= Exercise =
Pull each line containing "UnionFind" from the data.

(Stored data entries)
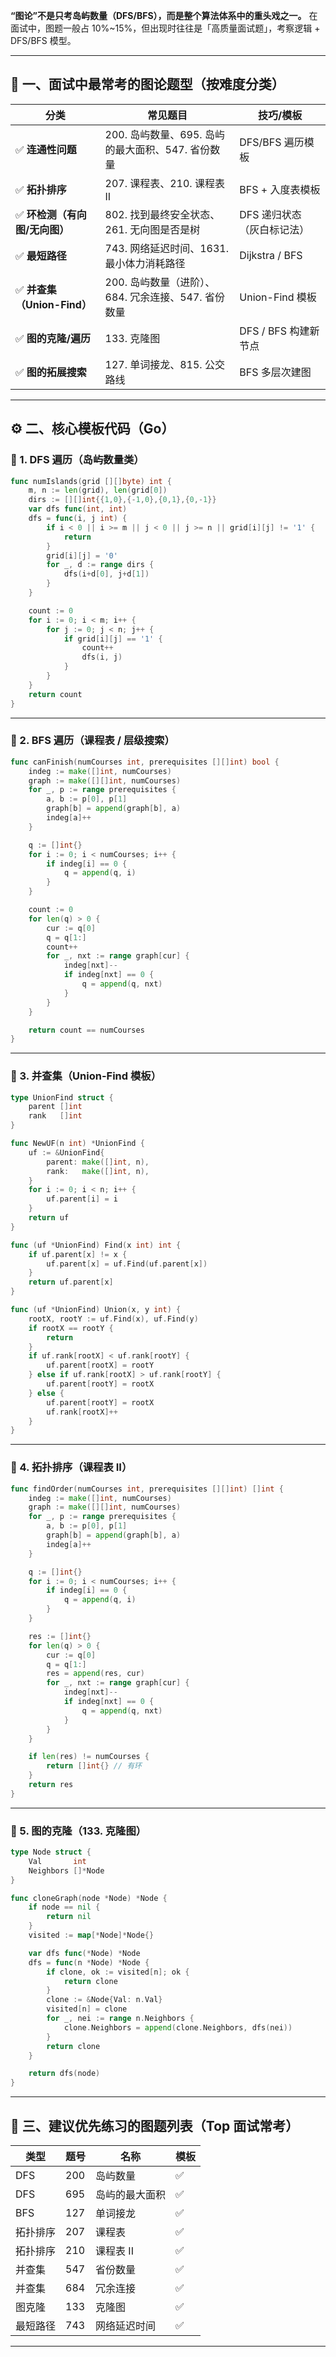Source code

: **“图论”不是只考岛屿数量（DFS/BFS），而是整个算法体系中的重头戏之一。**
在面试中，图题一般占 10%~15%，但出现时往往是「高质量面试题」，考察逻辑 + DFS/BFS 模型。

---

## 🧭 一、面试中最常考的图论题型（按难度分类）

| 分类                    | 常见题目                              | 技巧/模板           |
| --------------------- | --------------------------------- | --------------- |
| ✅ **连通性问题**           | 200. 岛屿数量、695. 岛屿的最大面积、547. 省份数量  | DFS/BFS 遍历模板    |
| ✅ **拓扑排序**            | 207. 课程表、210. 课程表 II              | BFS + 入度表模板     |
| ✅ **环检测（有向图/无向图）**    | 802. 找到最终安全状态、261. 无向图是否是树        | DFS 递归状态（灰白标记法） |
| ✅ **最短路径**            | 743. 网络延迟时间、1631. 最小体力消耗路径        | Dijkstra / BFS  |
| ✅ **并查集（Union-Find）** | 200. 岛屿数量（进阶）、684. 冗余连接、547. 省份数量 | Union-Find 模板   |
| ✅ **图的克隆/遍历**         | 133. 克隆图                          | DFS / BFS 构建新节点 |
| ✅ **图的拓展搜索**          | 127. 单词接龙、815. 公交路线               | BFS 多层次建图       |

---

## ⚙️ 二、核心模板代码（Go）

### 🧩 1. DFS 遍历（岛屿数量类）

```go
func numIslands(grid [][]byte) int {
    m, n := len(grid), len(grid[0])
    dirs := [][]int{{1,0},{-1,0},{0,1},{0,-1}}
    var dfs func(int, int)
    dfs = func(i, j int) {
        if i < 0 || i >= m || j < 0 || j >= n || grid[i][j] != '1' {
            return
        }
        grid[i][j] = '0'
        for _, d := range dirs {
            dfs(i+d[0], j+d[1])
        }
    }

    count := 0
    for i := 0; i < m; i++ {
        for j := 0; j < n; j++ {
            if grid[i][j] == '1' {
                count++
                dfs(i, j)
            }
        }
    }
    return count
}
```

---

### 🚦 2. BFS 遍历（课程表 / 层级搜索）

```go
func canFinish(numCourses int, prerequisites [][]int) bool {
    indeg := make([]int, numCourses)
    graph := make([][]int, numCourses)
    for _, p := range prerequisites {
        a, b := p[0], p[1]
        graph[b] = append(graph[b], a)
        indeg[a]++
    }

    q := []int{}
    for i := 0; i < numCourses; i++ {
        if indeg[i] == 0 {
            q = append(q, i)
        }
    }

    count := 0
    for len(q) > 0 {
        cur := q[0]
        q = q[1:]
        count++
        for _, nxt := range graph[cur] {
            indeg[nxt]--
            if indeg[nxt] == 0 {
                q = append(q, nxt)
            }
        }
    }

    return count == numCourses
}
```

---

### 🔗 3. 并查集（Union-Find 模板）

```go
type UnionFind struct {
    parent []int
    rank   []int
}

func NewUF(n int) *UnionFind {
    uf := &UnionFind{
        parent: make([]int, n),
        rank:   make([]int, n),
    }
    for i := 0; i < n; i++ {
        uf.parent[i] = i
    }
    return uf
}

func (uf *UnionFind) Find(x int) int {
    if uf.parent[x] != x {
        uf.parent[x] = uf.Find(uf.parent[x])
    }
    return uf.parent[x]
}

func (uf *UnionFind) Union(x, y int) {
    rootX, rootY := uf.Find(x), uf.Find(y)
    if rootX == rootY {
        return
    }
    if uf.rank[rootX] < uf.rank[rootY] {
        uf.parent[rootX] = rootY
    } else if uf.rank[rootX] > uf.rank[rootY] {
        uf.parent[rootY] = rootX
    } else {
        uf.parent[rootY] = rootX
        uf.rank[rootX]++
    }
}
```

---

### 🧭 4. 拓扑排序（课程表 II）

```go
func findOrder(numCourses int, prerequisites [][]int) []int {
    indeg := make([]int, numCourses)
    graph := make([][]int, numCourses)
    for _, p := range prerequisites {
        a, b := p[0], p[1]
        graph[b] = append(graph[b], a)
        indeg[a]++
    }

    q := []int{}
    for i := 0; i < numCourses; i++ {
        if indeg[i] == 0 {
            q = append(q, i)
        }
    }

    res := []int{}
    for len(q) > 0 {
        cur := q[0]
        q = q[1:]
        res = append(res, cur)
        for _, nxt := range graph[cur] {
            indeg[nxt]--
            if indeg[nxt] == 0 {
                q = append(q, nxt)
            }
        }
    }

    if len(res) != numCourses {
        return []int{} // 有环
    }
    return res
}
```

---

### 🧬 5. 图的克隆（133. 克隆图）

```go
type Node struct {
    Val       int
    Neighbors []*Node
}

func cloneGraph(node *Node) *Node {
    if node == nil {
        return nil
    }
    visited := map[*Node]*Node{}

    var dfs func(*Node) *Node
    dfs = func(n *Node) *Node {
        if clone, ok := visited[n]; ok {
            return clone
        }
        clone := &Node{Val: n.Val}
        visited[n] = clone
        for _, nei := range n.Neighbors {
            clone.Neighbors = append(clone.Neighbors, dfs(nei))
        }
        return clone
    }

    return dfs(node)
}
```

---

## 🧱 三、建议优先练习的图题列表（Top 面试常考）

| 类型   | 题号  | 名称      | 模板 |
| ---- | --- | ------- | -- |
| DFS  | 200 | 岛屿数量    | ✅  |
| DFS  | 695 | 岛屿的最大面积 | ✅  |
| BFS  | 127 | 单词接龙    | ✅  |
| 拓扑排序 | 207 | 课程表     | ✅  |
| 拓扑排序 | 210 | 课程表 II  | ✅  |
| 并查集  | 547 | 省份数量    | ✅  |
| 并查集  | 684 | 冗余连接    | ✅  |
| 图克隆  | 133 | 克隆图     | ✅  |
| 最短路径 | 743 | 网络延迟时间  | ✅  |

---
...
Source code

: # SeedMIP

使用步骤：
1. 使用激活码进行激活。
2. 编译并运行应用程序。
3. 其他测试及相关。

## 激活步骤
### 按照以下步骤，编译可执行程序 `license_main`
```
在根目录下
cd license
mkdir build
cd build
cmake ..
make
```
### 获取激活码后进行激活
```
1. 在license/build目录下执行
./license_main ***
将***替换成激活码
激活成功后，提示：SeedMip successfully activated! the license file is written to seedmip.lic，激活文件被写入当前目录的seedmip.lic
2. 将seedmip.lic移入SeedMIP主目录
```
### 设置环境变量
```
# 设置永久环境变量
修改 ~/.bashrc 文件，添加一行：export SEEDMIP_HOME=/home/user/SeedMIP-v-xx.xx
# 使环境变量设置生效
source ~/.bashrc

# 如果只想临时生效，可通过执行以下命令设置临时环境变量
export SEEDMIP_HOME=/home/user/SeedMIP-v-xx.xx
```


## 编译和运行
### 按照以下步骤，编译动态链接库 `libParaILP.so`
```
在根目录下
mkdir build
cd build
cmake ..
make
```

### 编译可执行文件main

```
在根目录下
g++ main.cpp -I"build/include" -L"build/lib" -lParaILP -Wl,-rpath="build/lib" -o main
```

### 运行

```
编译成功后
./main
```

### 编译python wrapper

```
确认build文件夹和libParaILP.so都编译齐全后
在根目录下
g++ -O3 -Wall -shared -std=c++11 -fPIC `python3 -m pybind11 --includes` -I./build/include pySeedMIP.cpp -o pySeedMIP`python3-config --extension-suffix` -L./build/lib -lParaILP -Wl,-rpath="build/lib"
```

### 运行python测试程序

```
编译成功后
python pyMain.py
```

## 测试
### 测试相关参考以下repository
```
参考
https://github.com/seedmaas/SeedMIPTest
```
...
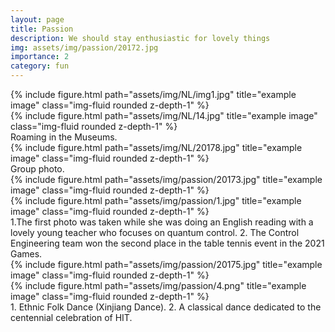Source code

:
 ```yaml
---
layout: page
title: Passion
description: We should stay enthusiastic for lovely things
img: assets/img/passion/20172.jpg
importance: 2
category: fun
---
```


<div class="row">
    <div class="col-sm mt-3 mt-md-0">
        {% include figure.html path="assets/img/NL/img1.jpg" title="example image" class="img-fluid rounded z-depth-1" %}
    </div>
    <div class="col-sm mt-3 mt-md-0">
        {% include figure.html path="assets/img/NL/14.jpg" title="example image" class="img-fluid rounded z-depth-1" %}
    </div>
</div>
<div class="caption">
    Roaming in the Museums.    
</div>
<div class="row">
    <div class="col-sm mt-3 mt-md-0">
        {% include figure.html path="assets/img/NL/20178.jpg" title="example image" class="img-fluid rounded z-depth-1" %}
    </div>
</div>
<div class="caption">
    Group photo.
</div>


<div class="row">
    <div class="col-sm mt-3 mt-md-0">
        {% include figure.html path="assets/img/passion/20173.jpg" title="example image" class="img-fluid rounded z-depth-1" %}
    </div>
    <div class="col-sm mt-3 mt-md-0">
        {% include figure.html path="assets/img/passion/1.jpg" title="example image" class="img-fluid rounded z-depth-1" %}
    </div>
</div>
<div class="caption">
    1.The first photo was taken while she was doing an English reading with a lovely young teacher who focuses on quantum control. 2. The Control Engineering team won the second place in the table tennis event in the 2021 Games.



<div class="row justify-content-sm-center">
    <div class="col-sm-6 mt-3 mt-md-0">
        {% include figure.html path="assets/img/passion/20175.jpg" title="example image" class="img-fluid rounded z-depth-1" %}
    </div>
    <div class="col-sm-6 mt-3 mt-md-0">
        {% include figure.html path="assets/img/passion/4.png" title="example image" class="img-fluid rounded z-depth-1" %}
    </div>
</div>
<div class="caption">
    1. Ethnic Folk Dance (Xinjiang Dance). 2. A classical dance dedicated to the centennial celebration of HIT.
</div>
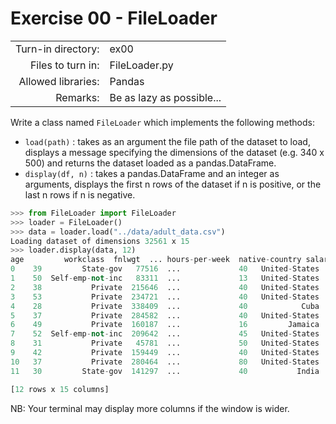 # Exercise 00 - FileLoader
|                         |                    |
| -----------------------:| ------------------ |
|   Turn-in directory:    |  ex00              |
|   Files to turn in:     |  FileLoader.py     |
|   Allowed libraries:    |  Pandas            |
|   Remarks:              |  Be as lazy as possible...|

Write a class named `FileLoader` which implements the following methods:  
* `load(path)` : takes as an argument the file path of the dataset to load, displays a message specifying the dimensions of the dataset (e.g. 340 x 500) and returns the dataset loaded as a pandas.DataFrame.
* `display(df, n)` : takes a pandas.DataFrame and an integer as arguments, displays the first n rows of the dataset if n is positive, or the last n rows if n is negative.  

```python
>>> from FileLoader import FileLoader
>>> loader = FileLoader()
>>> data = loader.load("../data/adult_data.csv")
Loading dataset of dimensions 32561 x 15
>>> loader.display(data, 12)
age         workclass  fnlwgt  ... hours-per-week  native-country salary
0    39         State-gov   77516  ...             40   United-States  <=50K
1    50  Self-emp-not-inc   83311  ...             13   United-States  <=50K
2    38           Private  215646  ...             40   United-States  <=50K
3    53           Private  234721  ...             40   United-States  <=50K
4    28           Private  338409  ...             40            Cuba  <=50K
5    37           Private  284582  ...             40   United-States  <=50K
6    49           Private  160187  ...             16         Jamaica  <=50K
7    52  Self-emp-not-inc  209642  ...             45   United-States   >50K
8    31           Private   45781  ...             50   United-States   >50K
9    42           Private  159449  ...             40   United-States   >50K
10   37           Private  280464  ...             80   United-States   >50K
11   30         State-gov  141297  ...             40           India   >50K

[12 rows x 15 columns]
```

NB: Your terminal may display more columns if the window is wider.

= Exercise response =
type UnionFind struct {
func NewUF(n int) *UnionFind {
    uf := &UnionFind{
func (uf *UnionFind) Find(x int) int {
func (uf *UnionFind) Union(x, y int) {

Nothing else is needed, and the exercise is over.